Quickstart¶
This guide illustrates how to get started using Intake-Postgres, an Intake plugin that adds support for ingesting data from the PostgreSQL RDBMS. Before continuing, please complete the Intake quickstart.
Installation¶
If you have a conda-based installation, install Intake and the Intake-Postgres plugin with the following command:
conda install -c intake intake-postgres
Usage (via catalog.yml)¶
Usage of Intake-Postgres is easiest to illustrate with an example.
In the catalog.yml file:
sources:
all_users:
driver: postgres
args:
uri: 'postgresql://postgres@localhost:5432/postgres'
sql_expr: 'select * from users'
There are two things to note in the above example:
- intake_postgres is included under “plugins”. This only needs to be done once for each catalog.yml file.
- Any “sources” entry which includes the field driver: postgres includes some additional fields that are specific to the Intake-Postgres plugin.
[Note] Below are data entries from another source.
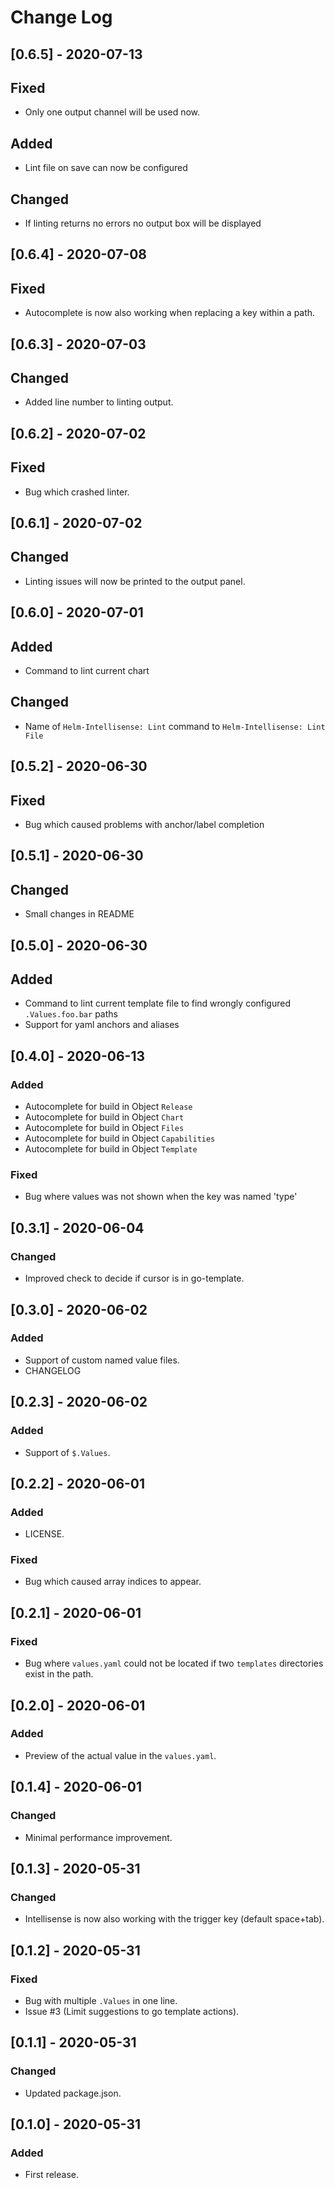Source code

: # Change Log

## [0.6.5] - 2020-07-13
## Fixed
- Only one output channel will be used now.
## Added
- Lint file on save can now be configured
## Changed 
- If linting returns no errors no output box will be displayed

## [0.6.4] - 2020-07-08
## Fixed 
- Autocomplete is now also working when replacing a key within a path.

## [0.6.3] - 2020-07-03
## Changed 
- Added line number to linting output.

## [0.6.2] - 2020-07-02
## Fixed 
- Bug which crashed linter.

## [0.6.1] - 2020-07-02
## Changed 
- Linting issues will now be printed to the output panel.

## [0.6.0] - 2020-07-01
## Added
- Command to lint current chart
## Changed
- Name of `Helm-Intellisense: Lint` command to `Helm-Intellisense: Lint File`

## [0.5.2] - 2020-06-30
## Fixed
- Bug which caused problems with anchor/label completion

## [0.5.1] - 2020-06-30
## Changed
- Small changes in README

## [0.5.0] - 2020-06-30
## Added
- Command to lint current template file to find wrongly configured `.Values.foo.bar` paths 
- Support for yaml anchors and aliases

## [0.4.0] - 2020-06-13
### Added
- Autocomplete for build in Object `Release`
- Autocomplete for build in Object `Chart` 
- Autocomplete for build in Object `Files` 
- Autocomplete for build in Object `Capabilities` 
- Autocomplete for build in Object `Template` 
### Fixed
- Bug where values was not shown when the key was named 'type'


## [0.3.1] - 2020-06-04
### Changed
- Improved check to decide if cursor is in go-template.

## [0.3.0] - 2020-06-02
### Added
- Support of custom named value files.
- CHANGELOG

## [0.2.3] - 2020-06-02
### Added
- Support of `$.Values`.

## [0.2.2] - 2020-06-01
### Added
- LICENSE.

### Fixed
- Bug which caused array indices to appear.

## [0.2.1] - 2020-06-01
### Fixed
- Bug where `values.yaml` could not be located if two `templates` directories exist in the path.

## [0.2.0] - 2020-06-01
### Added
- Preview of the actual value in the `values.yaml`.

## [0.1.4] - 2020-06-01
### Changed
- Minimal performance improvement.

## [0.1.3] - 2020-05-31
### Changed
- Intellisense is now also working with the trigger key (default space+tab).

## [0.1.2] - 2020-05-31
### Fixed
- Bug with multiple `.Values` in one line.
- Issue #3 (Limit suggestions to go template actions).

## [0.1.1] - 2020-05-31
### Changed
- Updated package.json.

## [0.1.0] - 2020-05-31
### Added
- First release.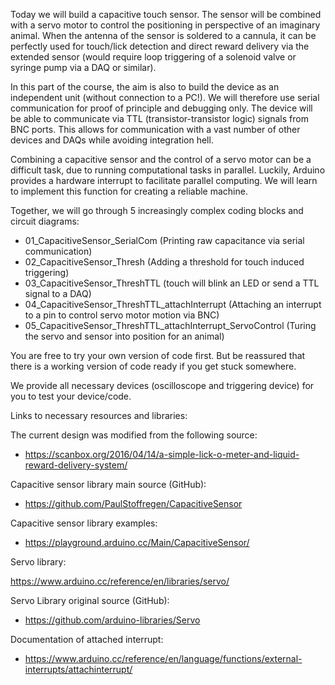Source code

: 

Today we will build a capacitive touch sensor. The sensor will be combined with a servo motor to control the positioning in perspective of an imaginary animal. When the antenna of the sensor is soldered to a cannula, it can be perfectly used for touch/lick detection and direct reward delivery via the extended sensor (would require loop triggering of a solenoid valve or syringe pump via a DAQ or similar).

In this part of the course, the aim is also to build the device as an independent unit (without connection to a PC!). We will therefore use serial communication for proof of principle and debugging only. The device will be able to communicate via TTL (transistor-transistor logic) signals from BNC ports. This allows for communication with a vast number of other devices and DAQs while avoiding integration hell.

Combining a capacitive sensor and the control of a servo motor can be a difficult task, due to running computational tasks in parallel. Luckily, Arduino provides a hardware interrupt to facilitate parallel computing. We will learn to implement this function for creating a reliable machine.

Together, we will go through 5 increasingly complex coding blocks and circuit diagrams:

- 01_CapacitiveSensor_SerialCom (Printing raw capacitance via serial communication)
- 02_CapacitiveSensor_Thresh (Adding a threshold for touch induced triggering)
- 03_CapacitiveSensor_ThreshTTL (touch will blink an LED or send a TTL signal to a DAQ)
- 04_CapacitiveSensor_ThreshTTL_attachInterrupt (Attaching an interrupt to a pin to control servo motor motion via BNC)
- 05_CapacitiveSensor_ThreshTTL_attachInterrupt_ServoControl (Turing the servo and sensor into position for an animal)

You are free to try your own version of code first. But be reassured that there is a working version of code ready if you get stuck somewhere.

We provide all necessary devices (oscilloscope and triggering device) for you to test your device/code.





Links to necessary resources and libraries:

The current design was modified from the following source:

- https://scanbox.org/2016/04/14/a-simple-lick-o-meter-and-liquid-reward-delivery-system/


Capacitive sensor library main source (GitHub):

- https://github.com/PaulStoffregen/CapacitiveSensor

Capacitive sensor library examples:

- https://playground.arduino.cc/Main/CapacitiveSensor/


Servo library:

https://www.arduino.cc/reference/en/libraries/servo/

Servo Library original source (GitHub):

- https://github.com/arduino-libraries/Servo

Documentation of attached interrupt:

- https://www.arduino.cc/reference/en/language/functions/external-interrupts/attachinterrupt/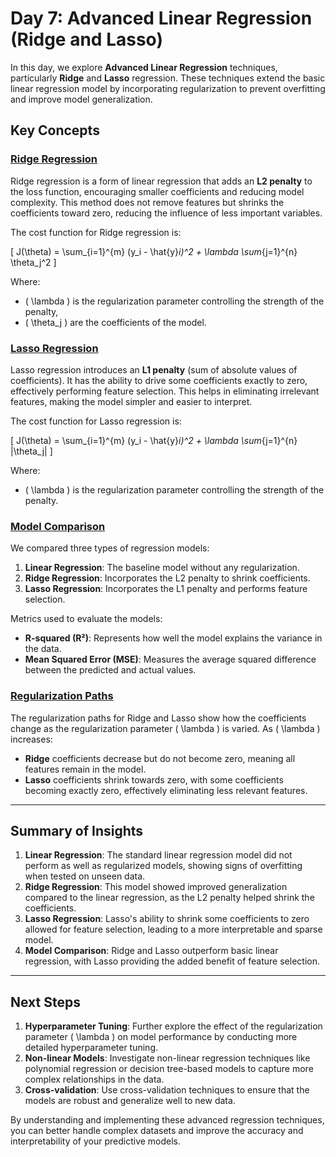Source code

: # Day 7: Advanced Linear Regression (Ridge and Lasso)

In this day, we explore **Advanced Linear Regression** techniques, particularly **Ridge** and **Lasso** regression. These techniques extend the basic linear regression model by incorporating regularization to prevent overfitting and improve model generalization.

## Key Concepts

### [Ridge Regression](https://scikit-learn.org/stable/modules/generated/sklearn.linear_model.Ridge.html)

Ridge regression is a form of linear regression that adds an **L2 penalty** to the loss function, encouraging smaller coefficients and reducing model complexity. This method does not remove features but shrinks the coefficients toward zero, reducing the influence of less important variables.

The cost function for Ridge regression is:

\[
J(\theta) = \sum_{i=1}^{m} (y_i - \hat{y}_i)^2 + \lambda \sum_{j=1}^{n} \theta_j^2
\]

Where:
- \( \lambda \) is the regularization parameter controlling the strength of the penalty,
- \( \theta_j \) are the coefficients of the model.

### [Lasso Regression](https://scikit-learn.org/stable/modules/generated/sklearn.linear_model.Lasso.html)

Lasso regression introduces an **L1 penalty** (sum of absolute values of coefficients). It has the ability to drive some coefficients exactly to zero, effectively performing feature selection. This helps in eliminating irrelevant features, making the model simpler and easier to interpret.

The cost function for Lasso regression is:

\[
J(\theta) = \sum_{i=1}^{m} (y_i - \hat{y}_i)^2 + \lambda \sum_{j=1}^{n} |\theta_j|
\]

Where:
- \( \lambda \) is the regularization parameter controlling the strength of the penalty.

### [Model Comparison](https://scikit-learn.org/stable/modules/generated/sklearn.linear_model.LinearRegression.html)

We compared three types of regression models:
1. **Linear Regression**: The baseline model without any regularization.
2. **Ridge Regression**: Incorporates the L2 penalty to shrink coefficients.
3. **Lasso Regression**: Incorporates the L1 penalty and performs feature selection.

Metrics used to evaluate the models:
- **R-squared (R²)**: Represents how well the model explains the variance in the data.
- **Mean Squared Error (MSE)**: Measures the average squared difference between the predicted and actual values.

### [Regularization Paths](https://scikit-learn.org/stable/modules/generated/sklearn.linear_model.Ridge.html)

The regularization paths for Ridge and Lasso show how the coefficients change as the regularization parameter \( \lambda \) is varied. As \( \lambda \) increases:
- **Ridge** coefficients decrease but do not become zero, meaning all features remain in the model.
- **Lasso** coefficients shrink towards zero, with some coefficients becoming exactly zero, effectively eliminating less relevant features.

---

## Summary of Insights

1. **Linear Regression**: The standard linear regression model did not perform as well as regularized models, showing signs of overfitting when tested on unseen data.
2. **Ridge Regression**: This model showed improved generalization compared to the linear regression, as the L2 penalty helped shrink the coefficients.
3. **Lasso Regression**: Lasso's ability to shrink some coefficients to zero allowed for feature selection, leading to a more interpretable and sparse model.
4. **Model Comparison**: Ridge and Lasso outperform basic linear regression, with Lasso providing the added benefit of feature selection.

---

## Next Steps

1. **Hyperparameter Tuning**: Further explore the effect of the regularization parameter \( \lambda \) on model performance by conducting more detailed hyperparameter tuning.
2. **Non-linear Models**: Investigate non-linear regression techniques like polynomial regression or decision tree-based models to capture more complex relationships in the data.
3. **Cross-validation**: Use cross-validation techniques to ensure that the models are robust and generalize well to new data.

By understanding and implementing these advanced regression techniques, you can better handle complex datasets and improve the accuracy and interpretability of your predictive models.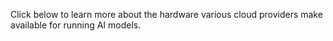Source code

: 
Click below to learn more about the hardware various cloud providers make available for running AI models.

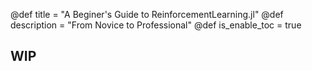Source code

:@def title = "A Beginer's Guide to ReinforcementLearning.jl"
@def description = "From Novice to Professional"
@def is_enable_toc = true

## WIP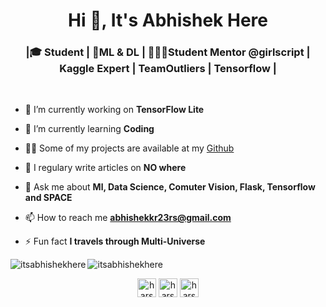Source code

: <h1 align="center">Hi 👋, It's Abhishek Here</h1>
<h3 align="center">|🎓 Student | 🤖ML & DL | 👨🏻‍💻Student Mentor @girlscript | Kaggle Expert | TeamOutliers | Tensorflow |</h3>

<br>

- 🔭 I’m currently working on **TensorFlow Lite**

- 🌱 I’m currently learning **Coding**

<!--
- 👯 I’m looking to collaborate on ***update soon***
- 🤔 I’m looking for help with ***update soon***-->

- 👨‍💻 Some of my projects are available at my [Github](https://github.com/itsabhishekhere?tab=repositories)

- 📝 I regulary write articles on **NO where**

- 💬 Ask me about **Ml, Data Science, Comuter Vision, Flask, Tensorflow and SPACE**

- 📫 How to reach me **abhishekkr23rs@gmail.com**

- ⚡ Fun fact **I travels through Multi-Universe**



<img align="left" src="https://github-readme-stats.vercel.app/api/top-langs/?username=itsabhishekhere&layout=compact&hide=html&theme=radical" alt="itsabhishekhere" />

<img align="center" src="https://github-readme-stats.vercel.app/api?username=itsabhishekhere&show_icons=true&theme=radical" alt="itsabhishekhere" />

<p align="center">
</a>
<a href="https://www.linkedin.com/in/abhishek-5b642580/" target="blank"><img align="center" src="https://cdn.jsdelivr.net/npm/simple-icons@3.0.1/icons/linkedin.svg" alt="harshcasper" height="30" width="30" /></a>
<a href="https://www.kaggle.com/iabhishekmaurya" target="blank"><img align="center" src="https://cdn.jsdelivr.net/npm/simple-icons@3.0.1/icons/kaggle.svg" alt="harshcasper" height="30" width="30" /></a>
<a href="https://www.instagram.com/__hey_abhi/" target="blank"><img align="center" src="https://cdn.jsdelivr.net/npm/simple-icons@3.0.1/icons/instagram.svg" alt="harshcasper" height="30" width="30" /></a>
</p>
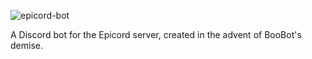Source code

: ![epicord-bot](http://i.imgur.com/qD5QnFo.jpg)

A Discord bot for the Epicord server, created in the advent of BooBot's demise.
Specifically, we need to provide a uri to the database, and a sql_expr (SQL query expression).
Intake can then be accessed as normal, and provided that Intake-Postgres is installed:
>>> import intake
>>> catalog = intake.Catalog('catalog.yml')
>>> ds = catalog.all_users
>>> ds.discover()
>>> df = ds.read()
>>> df.tail()
The code above reads the catalog.yml file as normal, calls discover() on the Intake-Postgres data source, and then reads it into a dataframe for further analysis.
Usage (via Python library)¶
Intake-Postgres can also be accessed directly as a library. This usage pattern is for users who desire to call Intake-Postgres from inside another application, or just want more control over how data is ingested.
Here is the same example as above, except accessing Intake-Postgres as a library instead of through the catalog.yml:
>>> import intake_postgres
>>> ds = intake_postgres.PostgresSource('postgresql://postgres@localhost:5432/postgres', 'select * from users')
>>> source.discover()
>>> df = source.read()
>>> df.tail()